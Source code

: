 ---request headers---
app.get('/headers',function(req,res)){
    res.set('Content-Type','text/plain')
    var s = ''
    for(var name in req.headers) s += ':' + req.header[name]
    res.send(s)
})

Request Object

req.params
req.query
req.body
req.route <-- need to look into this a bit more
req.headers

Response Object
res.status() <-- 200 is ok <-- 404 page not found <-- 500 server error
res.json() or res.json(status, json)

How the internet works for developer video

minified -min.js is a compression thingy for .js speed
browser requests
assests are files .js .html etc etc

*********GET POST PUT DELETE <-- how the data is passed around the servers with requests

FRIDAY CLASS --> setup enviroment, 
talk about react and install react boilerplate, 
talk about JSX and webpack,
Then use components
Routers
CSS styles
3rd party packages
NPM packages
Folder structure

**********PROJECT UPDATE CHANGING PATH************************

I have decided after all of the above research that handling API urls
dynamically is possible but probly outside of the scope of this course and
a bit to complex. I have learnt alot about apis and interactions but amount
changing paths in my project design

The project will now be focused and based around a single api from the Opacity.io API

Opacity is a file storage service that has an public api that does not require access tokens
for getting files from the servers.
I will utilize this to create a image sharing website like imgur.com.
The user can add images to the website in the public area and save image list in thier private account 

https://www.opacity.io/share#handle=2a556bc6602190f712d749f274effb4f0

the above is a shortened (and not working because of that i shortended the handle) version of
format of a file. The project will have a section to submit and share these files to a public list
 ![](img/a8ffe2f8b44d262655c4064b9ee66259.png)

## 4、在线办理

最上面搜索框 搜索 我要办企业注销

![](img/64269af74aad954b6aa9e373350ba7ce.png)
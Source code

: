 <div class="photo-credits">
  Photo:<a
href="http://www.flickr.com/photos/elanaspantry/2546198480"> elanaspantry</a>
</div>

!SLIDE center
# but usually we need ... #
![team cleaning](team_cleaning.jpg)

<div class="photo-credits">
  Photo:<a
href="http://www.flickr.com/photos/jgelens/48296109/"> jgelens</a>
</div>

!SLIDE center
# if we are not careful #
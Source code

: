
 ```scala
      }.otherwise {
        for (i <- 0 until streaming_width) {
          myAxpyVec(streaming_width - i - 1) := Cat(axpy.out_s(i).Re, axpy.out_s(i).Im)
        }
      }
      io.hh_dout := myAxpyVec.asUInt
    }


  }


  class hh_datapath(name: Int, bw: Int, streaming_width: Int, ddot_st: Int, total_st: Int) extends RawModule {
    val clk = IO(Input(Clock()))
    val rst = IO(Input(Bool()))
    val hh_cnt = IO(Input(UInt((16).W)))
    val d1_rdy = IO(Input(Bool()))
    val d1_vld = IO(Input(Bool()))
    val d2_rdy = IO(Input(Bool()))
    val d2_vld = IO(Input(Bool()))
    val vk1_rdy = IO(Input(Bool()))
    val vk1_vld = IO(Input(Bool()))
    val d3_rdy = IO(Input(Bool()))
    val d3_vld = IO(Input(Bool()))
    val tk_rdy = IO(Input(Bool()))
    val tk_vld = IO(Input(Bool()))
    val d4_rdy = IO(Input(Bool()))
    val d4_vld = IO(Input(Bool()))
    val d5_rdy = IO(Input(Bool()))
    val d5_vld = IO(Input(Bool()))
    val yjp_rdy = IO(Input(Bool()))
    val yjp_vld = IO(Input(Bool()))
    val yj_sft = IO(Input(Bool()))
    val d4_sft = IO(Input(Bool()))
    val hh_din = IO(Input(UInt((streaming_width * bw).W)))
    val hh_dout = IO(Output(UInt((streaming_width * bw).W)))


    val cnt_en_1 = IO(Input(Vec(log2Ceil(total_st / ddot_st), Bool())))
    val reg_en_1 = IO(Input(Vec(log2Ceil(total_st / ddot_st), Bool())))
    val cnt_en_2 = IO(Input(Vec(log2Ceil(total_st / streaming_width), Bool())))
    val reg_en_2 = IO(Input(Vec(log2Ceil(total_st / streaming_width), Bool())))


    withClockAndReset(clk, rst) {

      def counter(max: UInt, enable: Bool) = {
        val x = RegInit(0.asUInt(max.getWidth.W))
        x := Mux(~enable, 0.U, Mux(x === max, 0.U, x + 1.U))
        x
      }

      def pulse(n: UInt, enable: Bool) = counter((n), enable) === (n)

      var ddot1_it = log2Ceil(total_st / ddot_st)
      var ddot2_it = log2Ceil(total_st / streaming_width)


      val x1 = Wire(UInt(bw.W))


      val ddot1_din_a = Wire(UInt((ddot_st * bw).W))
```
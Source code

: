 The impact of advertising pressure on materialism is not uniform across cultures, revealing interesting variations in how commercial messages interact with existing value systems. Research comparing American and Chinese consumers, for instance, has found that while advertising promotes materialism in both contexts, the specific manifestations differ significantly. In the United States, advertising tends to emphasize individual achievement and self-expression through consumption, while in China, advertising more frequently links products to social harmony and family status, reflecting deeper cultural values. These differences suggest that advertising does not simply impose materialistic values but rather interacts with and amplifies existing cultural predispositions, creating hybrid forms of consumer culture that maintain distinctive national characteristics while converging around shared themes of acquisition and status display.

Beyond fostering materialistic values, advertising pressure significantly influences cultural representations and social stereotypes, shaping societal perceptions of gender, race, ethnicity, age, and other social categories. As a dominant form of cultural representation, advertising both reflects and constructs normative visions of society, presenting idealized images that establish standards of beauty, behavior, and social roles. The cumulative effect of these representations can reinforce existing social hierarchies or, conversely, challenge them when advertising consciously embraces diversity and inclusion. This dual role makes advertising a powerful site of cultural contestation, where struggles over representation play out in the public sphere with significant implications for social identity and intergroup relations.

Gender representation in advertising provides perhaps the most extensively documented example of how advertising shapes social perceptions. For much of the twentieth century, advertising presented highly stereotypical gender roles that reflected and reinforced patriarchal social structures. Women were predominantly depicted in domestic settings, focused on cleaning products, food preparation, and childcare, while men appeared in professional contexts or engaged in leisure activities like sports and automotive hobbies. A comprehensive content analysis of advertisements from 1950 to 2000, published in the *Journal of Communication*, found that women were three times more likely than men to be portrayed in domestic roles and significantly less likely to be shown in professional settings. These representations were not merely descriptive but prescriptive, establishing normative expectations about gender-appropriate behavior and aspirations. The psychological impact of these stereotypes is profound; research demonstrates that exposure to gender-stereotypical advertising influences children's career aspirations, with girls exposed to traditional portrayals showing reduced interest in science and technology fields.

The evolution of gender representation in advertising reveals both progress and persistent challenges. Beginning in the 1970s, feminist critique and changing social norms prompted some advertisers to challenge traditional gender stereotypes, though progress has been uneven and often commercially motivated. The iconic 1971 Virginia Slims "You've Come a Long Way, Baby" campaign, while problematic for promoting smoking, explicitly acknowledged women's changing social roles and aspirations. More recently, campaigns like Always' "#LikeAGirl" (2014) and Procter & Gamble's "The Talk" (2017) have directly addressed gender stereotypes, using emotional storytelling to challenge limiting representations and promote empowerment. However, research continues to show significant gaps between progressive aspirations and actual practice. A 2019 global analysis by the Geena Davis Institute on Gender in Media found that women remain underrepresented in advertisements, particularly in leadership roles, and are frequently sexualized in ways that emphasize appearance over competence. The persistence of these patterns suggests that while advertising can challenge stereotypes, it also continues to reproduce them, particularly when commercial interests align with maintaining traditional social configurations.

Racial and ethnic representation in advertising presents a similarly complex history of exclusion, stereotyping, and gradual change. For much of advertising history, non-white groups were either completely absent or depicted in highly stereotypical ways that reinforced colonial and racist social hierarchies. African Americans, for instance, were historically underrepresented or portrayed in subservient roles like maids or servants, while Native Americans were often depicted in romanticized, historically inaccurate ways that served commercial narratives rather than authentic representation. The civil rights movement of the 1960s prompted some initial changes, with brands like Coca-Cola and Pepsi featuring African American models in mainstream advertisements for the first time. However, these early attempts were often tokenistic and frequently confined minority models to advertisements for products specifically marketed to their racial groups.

########################################

WHAT YOU SHOULD DO: Above are the entries; repeat their lines exactly, from the first through the one that contains "The user can".

FINAL ANSWER:
Source code

: ---request headers---
app.get('/headers',function(req,res)){
    res.set('Content-Type','text/plain')
    var s = ''
    for(var name in req.headers) s += ':' + req.header[name]
    res.send(s)
})

Request Object

req.params
req.query
req.body
req.route <-- need to look into this a bit more
req.headers

Response Object
res.status() <-- 200 is ok <-- 404 page not found <-- 500 server error
res.json() or res.json(status, json)

How the internet works for developer video

minified -min.js is a compression thingy for .js speed
browser requests
assests are files .js .html etc etc

*********GET POST PUT DELETE <-- how the data is passed around the servers with requests

FRIDAY CLASS --> setup enviroment, 
talk about react and install react boilerplate, 
talk about JSX and webpack,
Then use components
Routers
CSS styles
3rd party packages
NPM packages
Folder structure

**********PROJECT UPDATE CHANGING PATH************************

I have decided after all of the above research that handling API urls
dynamically is possible but probly outside of the scope of this course and
a bit to complex. I have learnt alot about apis and interactions but amount
changing paths in my project design

The project will now be focused and based around a single api from the Opacity.io API

Opacity is a file storage service that has an public api that does not require access tokens
for getting files from the servers.
I will utilize this to create a image sharing website like imgur.com.
The user can add images to the website in the public area and save image list in thier private account 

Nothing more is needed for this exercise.